June 3, 2014 @ 10:56 pm
Yeah, I know what you mean. I have written a (thus-far unpublished) YA book, and the comment I got from one editor was that it was very good and I should keep trying to sell it, but that it was going to be a struggle to find a publisher at the moment because it wasn't the sort of thing that could be summed up in a sentence. The traditional publishing industry is in a conservative phase and really wants books with soundbite descriptions – "it's like Harry Potter but set in space", for instance. Which fits with your comments about romance and categories.
June 4, 2014 @ 12:01 am
I understand how children books (especially picture books) might strongly prefer a traditional publishing model – but why do you think YA's need 'trad' publishing? Because parents buy books so they need paperback distribution? I'm genuinely curious, because from an outside perspective, I think you'd struggle to find a 'YA' that doesn't have a smartphone, and therefore a free Kindle reader, so I don't immediately see where the barrier to self publishing would be.
June 4, 2014 @ 12:10 am
So Amazon are deliberately making it difficult to buy books by a publisher in order to punish them and treat their workers horribly and Hachette … publish books by dead people.

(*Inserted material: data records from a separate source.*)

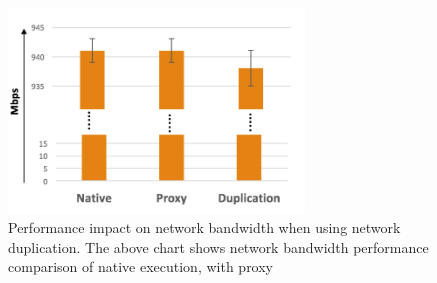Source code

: \begin{figure}[!ht]
	\begin{center}
		\includegraphics[width=0.7\textwidth]{parikshan/figs/Bandwidth.png}
		\caption{Performance impact on network bandwidth when using network duplication. The above chart shows network bandwidth performance comparison of native execution, with proxy}
		\label{fig:performanceBandwidth}
	\end{center}
\end{figure}

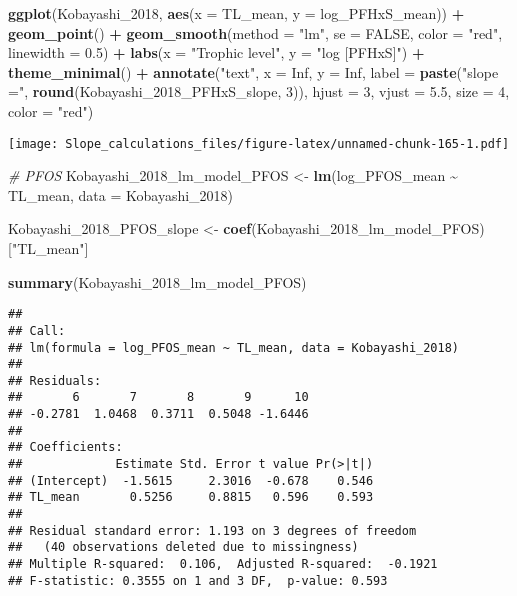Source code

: \documentclass[
]{article}
\newenvironment{Shaded}{\begin{snugshade}}{\end{snugshade}}
\newcommand{\AttributeTok}[1]{\textcolor[rgb]{0.13,0.29,0.53}{#1}}
\newcommand{\CommentTok}[1]{\textcolor[rgb]{0.56,0.35,0.01}{\textit{#1}}}
\newcommand{\ConstantTok}[1]{\textcolor[rgb]{0.56,0.35,0.01}{#1}}
\newcommand{\DecValTok}[1]{\textcolor[rgb]{0.00,0.00,0.81}{#1}}
\newcommand{\FloatTok}[1]{\textcolor[rgb]{0.00,0.00,0.81}{#1}}
\newcommand{\FunctionTok}[1]{\textcolor[rgb]{0.13,0.29,0.53}{\textbf{#1}}}
\newcommand{\NormalTok}[1]{#1}
\newcommand{\OtherTok}[1]{\textcolor[rgb]{0.56,0.35,0.01}{#1}}
\newcommand{\SpecialCharTok}[1]{\textcolor[rgb]{0.81,0.36,0.00}{\textbf{#1}}}
\newcommand{\StringTok}[1]{\textcolor[rgb]{0.31,0.60,0.02}{#1}}
\begin{document}
\begin{Shaded}
\begin{Highlighting}[]
\FunctionTok{ggplot}\NormalTok{(Kobayashi\_2018, }\FunctionTok{aes}\NormalTok{(}\AttributeTok{x =}\NormalTok{ TL\_mean, }\AttributeTok{y =}\NormalTok{ log\_PFHxS\_mean)) }\SpecialCharTok{+}
  \FunctionTok{geom\_point}\NormalTok{() }\SpecialCharTok{+}
  \FunctionTok{geom\_smooth}\NormalTok{(}\AttributeTok{method =} \StringTok{"lm"}\NormalTok{, }\AttributeTok{se =} \ConstantTok{FALSE}\NormalTok{, }\AttributeTok{color =} \StringTok{"red"}\NormalTok{, }\AttributeTok{linewidth =} \FloatTok{0.5}\NormalTok{) }\SpecialCharTok{+}
  \FunctionTok{labs}\NormalTok{(}\AttributeTok{x =} \StringTok{"Trophic level"}\NormalTok{,}
       \AttributeTok{y =} \StringTok{"log [PFHxS]"}\NormalTok{) }\SpecialCharTok{+}
  \FunctionTok{theme\_minimal}\NormalTok{() }\SpecialCharTok{+}
  \FunctionTok{annotate}\NormalTok{(}\StringTok{"text"}\NormalTok{, }\AttributeTok{x =} \ConstantTok{Inf}\NormalTok{, }\AttributeTok{y =} \ConstantTok{Inf}\NormalTok{, }\AttributeTok{label =} \FunctionTok{paste}\NormalTok{(}\StringTok{"slope ="}\NormalTok{, }\FunctionTok{round}\NormalTok{(Kobayashi\_2018\_PFHxS\_slope, }\DecValTok{3}\NormalTok{)), }
           \AttributeTok{hjust =} \DecValTok{3}\NormalTok{, }\AttributeTok{vjust =} \FloatTok{5.5}\NormalTok{, }\AttributeTok{size =} \DecValTok{4}\NormalTok{, }\AttributeTok{color =} \StringTok{"red"}\NormalTok{)}
\end{Highlighting}
\end{Shaded}

\texttt{[image: Slope\_calculations\_files/figure-latex/unnamed-chunk-165-1.pdf]}

\begin{Shaded}
\begin{Highlighting}[]
\CommentTok{\# PFOS}
\NormalTok{Kobayashi\_2018\_lm\_model\_PFOS }\OtherTok{\textless{}{-}} \FunctionTok{lm}\NormalTok{(log\_PFOS\_mean }\SpecialCharTok{\textasciitilde{}}\NormalTok{ TL\_mean,}
                                    \AttributeTok{data =}\NormalTok{ Kobayashi\_2018)}

\NormalTok{Kobayashi\_2018\_PFOS\_slope }\OtherTok{\textless{}{-}} \FunctionTok{coef}\NormalTok{(Kobayashi\_2018\_lm\_model\_PFOS)[}\StringTok{"TL\_mean"}\NormalTok{]}

\FunctionTok{summary}\NormalTok{(Kobayashi\_2018\_lm\_model\_PFOS)}
\end{Highlighting}
\end{Shaded}

\begin{verbatim}
## 
## Call:
## lm(formula = log_PFOS_mean ~ TL_mean, data = Kobayashi_2018)
## 
## Residuals:
##       6       7       8       9      10 
## -0.2781  1.0468  0.3711  0.5048 -1.6446 
## 
## Coefficients:
##             Estimate Std. Error t value Pr(>|t|)
## (Intercept)  -1.5615     2.3016  -0.678    0.546
## TL_mean       0.5256     0.8815   0.596    0.593
## 
## Residual standard error: 1.193 on 3 degrees of freedom
##   (40 observations deleted due to missingness)
## Multiple R-squared:  0.106,  Adjusted R-squared:  -0.1921 
## F-statistic: 0.3555 on 1 and 3 DF,  p-value: 0.593
\end{verbatim}
\end{document}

I'm … not really sure those things are morally equivalent?
And I don't know much about the publishing industry, but Charles Stross says part of the reason he didn't go the self-publishing route is because he's not a businessman and doesn't want to be; he wants the publisher to do that for him, which it does.
June 4, 2014 @ 12:36 am
Phil attempts to bury the Hachette.
Pen Name Pending
June 4, 2014 @ 7:18 am
Ah, well I was thinking more middle grade since that's what I'm focusing on, and you're right that YA is at the beginning of the self pub spectrum. That said, I don't think I've seen the target audience too aware of what self pub is. (In all honesty, I would like it to become my full profession, so I will seek trad.)
I might have a chance for a single-sentence description, even if it would be a little deceptive. (That said, my main theme is growing up, which is commonly what's told in middle grade, even if I didn't realize what growing up meant until I was in high school.) I'd read whateve novel you have, elvwood, whenever it comes out.
There was an article a while back that expressed concern over the marketing of the movie adaptations of City of Bones and Divergent (which was then-unreleased and actually did well) because their promotion did not contain one-liners like "a boy who finds out he is a wizard," "a girl who falls in love with a vampire," '"a game in which kids must kill each other"…etc. However, both book series have sold very well, whatever you think of them, so I wonder what they were pitched as.
Pen Name Pending
June 4, 2014 @ 7:47 am
(In addendum to the first paragraph): Unless it's Wattpad, of course, but I'm not sure how much royalty that generates, if any in some cases.